The majority of respondents in an online poll support mobile phones being banned from the classroom.
The Standard contacted four Warrnambool secondary school principals about their policies and views on the issue on Tuesday, with three of the schools banning mobile phones in the classrooms. Brauer College principal Jane Boyle chose not to comment on the issue.
It comes after federal Education Minister Senator Simon Birmingham this week called for mobiles to be locked away during the school day.
The online poll attracted 565 votes with more than 83 per cent of respondents supporting the ban.
The Facebook post attracted more than 130 comments with many calling for phones to be banned from school altogether.
Ruth Barratt called for “a total ban”. “Let the kids learn to communicate face to face. While Emily Dart thinks phones should be allowed during lunch, but not in class.
Aaron Rowbottom said phones shouldn’t be allowed in class but “outside of that it’s pointless policing”.
Megan Jol said the education system has “lost the plot” and allowing phones in the playground was “destructive to a child’s wellbeing”.

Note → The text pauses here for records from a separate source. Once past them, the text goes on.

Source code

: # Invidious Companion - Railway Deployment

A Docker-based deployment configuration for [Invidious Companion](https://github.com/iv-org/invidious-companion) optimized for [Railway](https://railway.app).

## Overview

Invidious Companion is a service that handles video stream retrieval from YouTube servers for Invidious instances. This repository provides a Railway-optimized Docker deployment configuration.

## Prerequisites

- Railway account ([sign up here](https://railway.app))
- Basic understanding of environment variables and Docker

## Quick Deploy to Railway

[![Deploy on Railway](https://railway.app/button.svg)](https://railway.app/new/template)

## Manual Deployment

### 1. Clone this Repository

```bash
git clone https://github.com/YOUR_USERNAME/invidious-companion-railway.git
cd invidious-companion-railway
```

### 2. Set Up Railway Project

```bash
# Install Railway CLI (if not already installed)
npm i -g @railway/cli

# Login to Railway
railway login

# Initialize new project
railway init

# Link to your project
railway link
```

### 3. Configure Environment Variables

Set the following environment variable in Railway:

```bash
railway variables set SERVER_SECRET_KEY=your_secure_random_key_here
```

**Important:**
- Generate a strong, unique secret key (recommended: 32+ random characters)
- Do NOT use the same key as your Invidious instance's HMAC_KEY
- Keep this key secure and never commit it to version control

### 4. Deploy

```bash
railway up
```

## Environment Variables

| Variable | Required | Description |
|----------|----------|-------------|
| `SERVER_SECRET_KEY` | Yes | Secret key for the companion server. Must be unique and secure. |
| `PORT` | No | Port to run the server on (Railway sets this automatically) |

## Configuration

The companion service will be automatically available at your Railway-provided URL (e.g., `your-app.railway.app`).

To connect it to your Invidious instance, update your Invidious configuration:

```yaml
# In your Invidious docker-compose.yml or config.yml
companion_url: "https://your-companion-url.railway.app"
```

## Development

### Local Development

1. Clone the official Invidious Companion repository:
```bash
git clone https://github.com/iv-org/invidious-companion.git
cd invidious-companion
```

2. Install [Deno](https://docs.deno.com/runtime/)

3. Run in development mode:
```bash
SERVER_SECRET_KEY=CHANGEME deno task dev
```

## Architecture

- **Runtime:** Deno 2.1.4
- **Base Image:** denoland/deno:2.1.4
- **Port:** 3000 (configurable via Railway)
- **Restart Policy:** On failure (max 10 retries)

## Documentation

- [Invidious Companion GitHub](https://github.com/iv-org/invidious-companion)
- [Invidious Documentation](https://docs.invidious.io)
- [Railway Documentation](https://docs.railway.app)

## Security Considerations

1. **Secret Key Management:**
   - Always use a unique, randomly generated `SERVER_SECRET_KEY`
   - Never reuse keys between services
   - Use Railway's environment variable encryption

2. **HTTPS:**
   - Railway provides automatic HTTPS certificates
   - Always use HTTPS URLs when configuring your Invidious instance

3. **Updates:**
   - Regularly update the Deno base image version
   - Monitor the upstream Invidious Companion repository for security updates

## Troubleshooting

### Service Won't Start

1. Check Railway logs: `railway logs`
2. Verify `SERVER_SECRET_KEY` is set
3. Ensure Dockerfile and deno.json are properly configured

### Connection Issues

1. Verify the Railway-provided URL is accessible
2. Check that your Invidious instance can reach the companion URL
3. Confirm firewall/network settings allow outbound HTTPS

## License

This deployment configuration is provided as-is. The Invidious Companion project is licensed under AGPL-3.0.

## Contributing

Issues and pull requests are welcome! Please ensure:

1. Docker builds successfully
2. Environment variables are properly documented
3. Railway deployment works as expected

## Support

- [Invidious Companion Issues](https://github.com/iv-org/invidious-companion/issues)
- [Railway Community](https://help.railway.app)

Beverley Laity said students were “there to learn, not play on phones”. Naomi Giblin agreed, stating “If I’m paying school fees I want my children learning and not playing on their phones.”
Kellie Gale said phones should never be allowed. “Teach them to go to a library and use an encyclopedia, rather than cutting and pasting from the internet.”
Eveline Newman believes computers and calculators are overused at school and “nobody is using their brain like they should anymore,” she said.
Lisa Collins supports the move and said teenagers were on their phones too much. “When you go off into the big wide world of employment, most jobs won't allow staff to have their mobile phones on them,” she said.
Kalli Brown supports no phone in the classroom but said her daughter, who walked to and from school, carried a mobile to use in an emergency or if she needed to contact her parents.
Tasma Quinn said the ban was fair and “common sense finally prevails.”
Iain Macpherson said disagreed and said it wasn’t fair to the young adults who were using them.
Cameron Vince said “ban them all you like. Ain’t no one gonna stop me,” he said.